Cie Akoreacro – L’histoire de l’humanité réinventée.
« Ostinato » du 13 au 22 mars au Chapiteau de la Mer à La Seyne-sur-Mer
Du 13 au 22 mars, la Compagnie Akoreacro investit le Chapiteau de la Mer avec « Ostinato », sa nouvelle création. Treize artistes — acrobates et musiciens — y déploient une fresque spectaculaire et musicale qui retrace, en 1h10, l’épopée de l’humanité. Entretien avec Jean-Francois Pyka, Responsable de production de la compagnie. Un spectacle proposé par Le Pôle, Arts en circulation.
« Ostinato » est votre toute dernière création, à quoi peut s’attendre le public seynois ?
Le spectacle est né en juillet 2025. Sur la piste, sous notre chapiteau circulaire, treize artistes se relaient : neuf acrobates et quatre musiciens en live, dont une acrobate également musicienne. Depuis la création de la compagnie, notre marque de fabrique est de faire corps entre l’acrobatie et la musique. Ici, la musique n’accompagne pas, elle impulse, elle dialogue, elle respire avec le mouvement. Nous cherchons une forme très performative, mais toujours portée par l’énergie du live et par le collectif.

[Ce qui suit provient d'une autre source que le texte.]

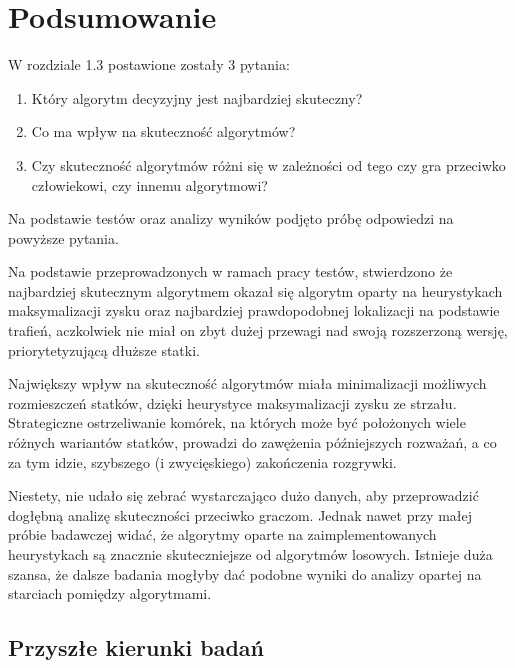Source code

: \newpage %
\section{Podsumowanie}

W rozdziale 1.3 postawione zostały 3 pytania:

\begin{enumerate}
    \item Który algorytm decyzyjny jest najbardziej skuteczny?
    \item Co ma wpływ na skuteczność algorytmów?
    \item Czy skuteczność algorytmów różni się w zależności od tego czy gra przeciwko człowiekowi, czy innemu algorytmowi?
\end{enumerate}

Na podstawie testów oraz analizy wyników podjęto próbę odpowiedzi na powyższe pytania.

Na podstawie przeprowadzonych w ramach pracy testów, stwierdzono że najbardziej skutecznym algorytmem okazał się algorytm oparty na heurystykach maksymalizacji zysku oraz najbardziej prawdopodobnej lokalizacji na podstawie trafień, aczkolwiek nie miał on zbyt dużej przewagi nad swoją rozszerzoną wersję, priorytetyzującą dłuższe statki.

Największy wpływ na skuteczność algorytmów miała minimalizacji możliwych rozmieszczeń statków, dzięki heurystyce maksymalizacji zysku ze strzału. Strategiczne ostrzeliwanie komórek, na których może być położonych wiele różnych wariantów statków, prowadzi do zawężenia późniejszych rozważań, a co za tym idzie, szybszego (i zwycięskiego) zakończenia rozgrywki.

Niestety, nie udało się zebrać wystarczająco dużo danych, aby przeprowadzić dogłębną analizę skuteczności przeciwko graczom. Jednak nawet przy małej próbie badawczej widać, że algorytmy oparte na zaimplementowanych heurystykach są znacznie skuteczniejsze od algorytmów losowych. Istnieje duża szansa, że dalsze badania mogłyby dać podobne wyniki do analizy opartej na starciach pomiędzy algorytmami.

\subsection{Przyszłe kierunki badań}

Pourquoi ce titre, « Ostinato » ?
En italien, ostinato signifie l’obstination. En musique, c’est un motif qui se répète inlassablement, avec de légères variations. Ce terme résume bien notre propos. Le spectacle raconte, en 1h10, une grande fresque de l’humanité, de la préhistoire jusqu’au voyage sur la Lune. L’être humain avance, recommence, chute, se relève, invente, persévère. Cette idée de répétition et de transformation permanente traverse toute la création. Avec Alexandre Markoff, notre metteur en scène venu du théâtre, nous avons voulu une narration simple et universelle, capable d’embarquer tous les publics, sans discours appuyé, uniquement par la force des corps et de la musique.
La musique est-elle entièrement jouée en direct ?
Oui, absolument. Les quatre musiciens sont au cœur du spectacle. Ils ne sont pas en retrait : ils partagent la piste, interagissent avec les acrobates et participent à la dramaturgie. Tout est joué en live, ce qui crée une tension et une liberté particulières. Chaque représentation est vivante, légèrement différente. L’acrobatie devient presque un instrument supplémentaire, tandis que la musique devient un partenaire physique. Cette fusion est essentielle pour nous : elle donne au spectacle son souffle et son rythme.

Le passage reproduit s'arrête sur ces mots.